In questo giorni la crisi viene spesso attribuita alla “cupidigia” dei banchieri. E’ una tentazione a cui è difficile resistere, ma che non credo colga uno dei punti cruciale. I banchieri hanno semplicemente risposto al loro sistema di incentivi. Forse tali sistemi di incentivazione premiano in modo eccessivo la performance di breve periodo, ma questo è un problema che veniva già sottolineato negli anni ’80. Il problema degli incentivi dei CEO è certamente cruciale, ma è di non facile soluzione.

Come giudica le misure di risposta alla crisi?
Non si può giudicare qualcosa che è ancora in via di definizione. Il progetto Paulson, appena rigettato dal Congresso aveva molti difetti. Chiedeva 700 miliardi di dollari per comprare i toxic asset della banche dando carta bianca al Tesoro americano sul come spenderli e impedendo persino una review dell’operato del Tesoro stesso. Troppo per dei deputati in campagna elettorale! Ci sono altre proposte avanzate dal membri del Congresso o da accademici (che la Fed compri azioni piuttosto che prodotti, o che le obbligazioni siano convertite in azioni) ma giovedì 2 ottobre dovremmo scoprire il nuovo compromesso.
Bisogna ammettere che quanto meno le autorità USA si sono rivelate tempestive nel proporre e riproporre soluzioni. Se la crisi si spostasse in EU, saremmo altrettanto pronti? Chi giocherebbe il ruolo che ha avuto il Tesoro americano? Abbiamo visto che i primi interventi di salvataggio, come nel caso di Fortis, sono stati lasciati ai singoli Stati. Il rischio d’arrivare impreparati all’appuntamento è grande.

Che cosa cambierà in peggio?
Inevitabilmente la crisi di Wall Street investirà anche in parte Main Street (ossia dall’ec. Finanziaria all’ec. Reale) attraverso il cosiddetto credit crunch (la fatica delle banche a offrire credito, che si scarica sui soggetti più deboli), e la crescita mondiale potrebbe subire una brusca frenata. Un’altra eredità negativa della crisi sarà a lungo un sentimento anti Mercato dei cittadini.

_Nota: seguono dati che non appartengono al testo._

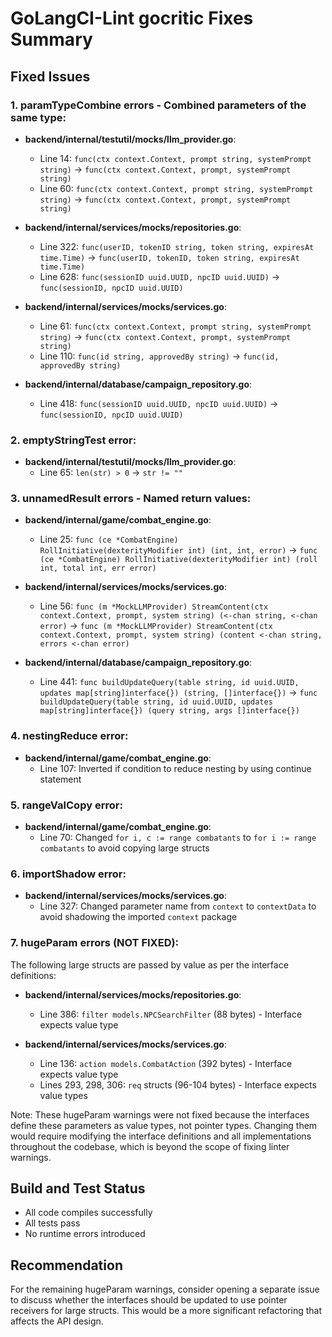 # GoLangCI-Lint gocritic Fixes Summary

## Fixed Issues

### 1. paramTypeCombine errors - Combined parameters of the same type:
- **backend/internal/testutil/mocks/llm_provider.go**:
  - Line 14: `func(ctx context.Context, prompt string, systemPrompt string)` → `func(ctx context.Context, prompt, systemPrompt string)`
  - Line 60: `func(ctx context.Context, prompt string, systemPrompt string)` → `func(ctx context.Context, prompt, systemPrompt string)`

- **backend/internal/services/mocks/repositories.go**:
  - Line 322: `func(userID, tokenID string, token string, expiresAt time.Time)` → `func(userID, tokenID, token string, expiresAt time.Time)`
  - Line 628: `func(sessionID uuid.UUID, npcID uuid.UUID)` → `func(sessionID, npcID uuid.UUID)`

- **backend/internal/services/mocks/services.go**:
  - Line 61: `func(ctx context.Context, prompt string, systemPrompt string)` → `func(ctx context.Context, prompt, systemPrompt string)`
  - Line 110: `func(id string, approvedBy string)` → `func(id, approvedBy string)`

- **backend/internal/database/campaign_repository.go**:
  - Line 418: `func(sessionID uuid.UUID, npcID uuid.UUID)` → `func(sessionID, npcID uuid.UUID)`

### 2. emptyStringTest error:
- **backend/internal/testutil/mocks/llm_provider.go**:
  - Line 65: `len(str) > 0` → `str != ""`

### 3. unnamedResult errors - Named return values:
- **backend/internal/game/combat_engine.go**:
  - Line 25: `func (ce *CombatEngine) RollInitiative(dexterityModifier int) (int, int, error)` → `func (ce *CombatEngine) RollInitiative(dexterityModifier int) (roll int, total int, err error)`

- **backend/internal/services/mocks/services.go**:
  - Line 56: `func (m *MockLLMProvider) StreamContent(ctx context.Context, prompt, system string) (<-chan string, <-chan error)` → `func (m *MockLLMProvider) StreamContent(ctx context.Context, prompt, system string) (content <-chan string, errors <-chan error)`

- **backend/internal/database/campaign_repository.go**:
  - Line 441: `func buildUpdateQuery(table string, id uuid.UUID, updates map[string]interface{}) (string, []interface{})` → `func buildUpdateQuery(table string, id uuid.UUID, updates map[string]interface{}) (query string, args []interface{})`

### 4. nestingReduce error:
- **backend/internal/game/combat_engine.go**:
  - Line 107: Inverted if condition to reduce nesting by using continue statement

### 5. rangeValCopy error:
- **backend/internal/game/combat_engine.go**:
  - Line 70: Changed `for i, c := range combatants` to `for i := range combatants` to avoid copying large structs

### 6. importShadow error:
- **backend/internal/services/mocks/services.go**:
  - Line 327: Changed parameter name from `context` to `contextData` to avoid shadowing the imported `context` package

### 7. hugeParam errors (NOT FIXED):
The following large structs are passed by value as per the interface definitions:
- **backend/internal/services/mocks/repositories.go**:
  - Line 386: `filter models.NPCSearchFilter` (88 bytes) - Interface expects value type
  
- **backend/internal/services/mocks/services.go**:
  - Line 136: `action models.CombatAction` (392 bytes) - Interface expects value type
  - Lines 293, 298, 306: `req` structs (96-104 bytes) - Interface expects value types

Note: These hugeParam warnings were not fixed because the interfaces define these parameters as value types, not pointer types. Changing them would require modifying the interface definitions and all implementations throughout the codebase, which is beyond the scope of fixing linter warnings.

## Build and Test Status
- All code compiles successfully
- All tests pass
- No runtime errors introduced

## Recommendation
For the remaining hugeParam warnings, consider opening a separate issue to discuss whether the interfaces should be updated to use pointer receivers for large structs. This would be a more significant refactoring that affects the API design.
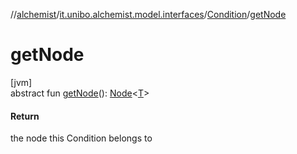//[alchemist](../../../index.md)/[it.unibo.alchemist.model.interfaces](../index.md)/[Condition](index.md)/[getNode](get-node.md)

# getNode

[jvm]\
abstract fun [getNode](get-node.md)(): [Node](../-node/index.md)<[T](../-node/index.md)>

#### Return

the node this Condition belongs to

Si invocheranno maggiori controlli e interventi statali, dimenticando che la terapia alla crisi del ’92 fu identificata, correttamente a mio avviso, nelle liberalizzazioni e nelle privatizzazioni.

Che cosa cambierà in meglio?
Speriamo che in seguito alla crisi l’EU si doti di una struttura politica ed economica adatta a fronteggiare sia i momenti neri sia le congiunture favorevoli.

Cosa cambierà per il cittadino italiano?
Difficile a dirsi. Non sappiamo ancora quanti toxic asset siano nelle mani delle banche italiane. Per il resto rimane l’incertezza nei mercati, la minaccia credit crunch e il sentimento anti mercato, che purtroppo in Italia trova sempre terreno fertile.